Your objective:
Each record is to be copied exactly as written.

▽

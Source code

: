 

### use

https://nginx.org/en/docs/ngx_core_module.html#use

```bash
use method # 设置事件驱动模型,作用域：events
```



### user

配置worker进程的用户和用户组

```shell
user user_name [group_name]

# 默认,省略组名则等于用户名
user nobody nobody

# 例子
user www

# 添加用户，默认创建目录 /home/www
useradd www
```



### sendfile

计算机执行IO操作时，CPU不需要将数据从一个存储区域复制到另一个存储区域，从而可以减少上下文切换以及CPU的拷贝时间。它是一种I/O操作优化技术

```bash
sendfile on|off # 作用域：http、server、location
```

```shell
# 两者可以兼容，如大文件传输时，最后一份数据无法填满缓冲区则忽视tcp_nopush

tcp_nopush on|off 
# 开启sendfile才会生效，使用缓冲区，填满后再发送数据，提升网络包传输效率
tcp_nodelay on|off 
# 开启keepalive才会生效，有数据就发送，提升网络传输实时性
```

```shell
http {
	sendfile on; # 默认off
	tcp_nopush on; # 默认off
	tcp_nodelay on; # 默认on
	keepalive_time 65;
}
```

△

Response below:
Source code

: 

### use

https://nginx.org/en/docs/ngx_core_module.html#use

```bash
use method # 设置事件驱动模型,作用域：events
```



### user

配置worker进程的用户和用户组

```shell
user user_name [group_name]

# 默认,省略组名则等于用户名
user nobody nobody

# 例子
user www

# 添加用户，默认创建目录 /home/www
useradd www
```



### sendfile

计算机执行IO操作时，CPU不需要将数据从一个存储区域复制到另一个存储区域，从而可以减少上下文切换以及CPU的拷贝时间。它是一种I/O操作优化技术

```bash
sendfile on|off # 作用域：http、server、location
```

```shell
# 两者可以兼容，如大文件传输时，最后一份数据无法填满缓冲区则忽视tcp_nopush

tcp_nopush on|off 
# 开启sendfile才会生效，使用缓冲区，填满后再发送数据，提升网络包传输效率
tcp_nodelay on|off 
# 开启keepalive才会生效，有数据就发送，提升网络传输实时性
```

```shell
http {
	sendfile on; # 默认off
	tcp_nopush on; # 默认off
	tcp_nodelay on; # 默认on
	keepalive_time 65;
}
```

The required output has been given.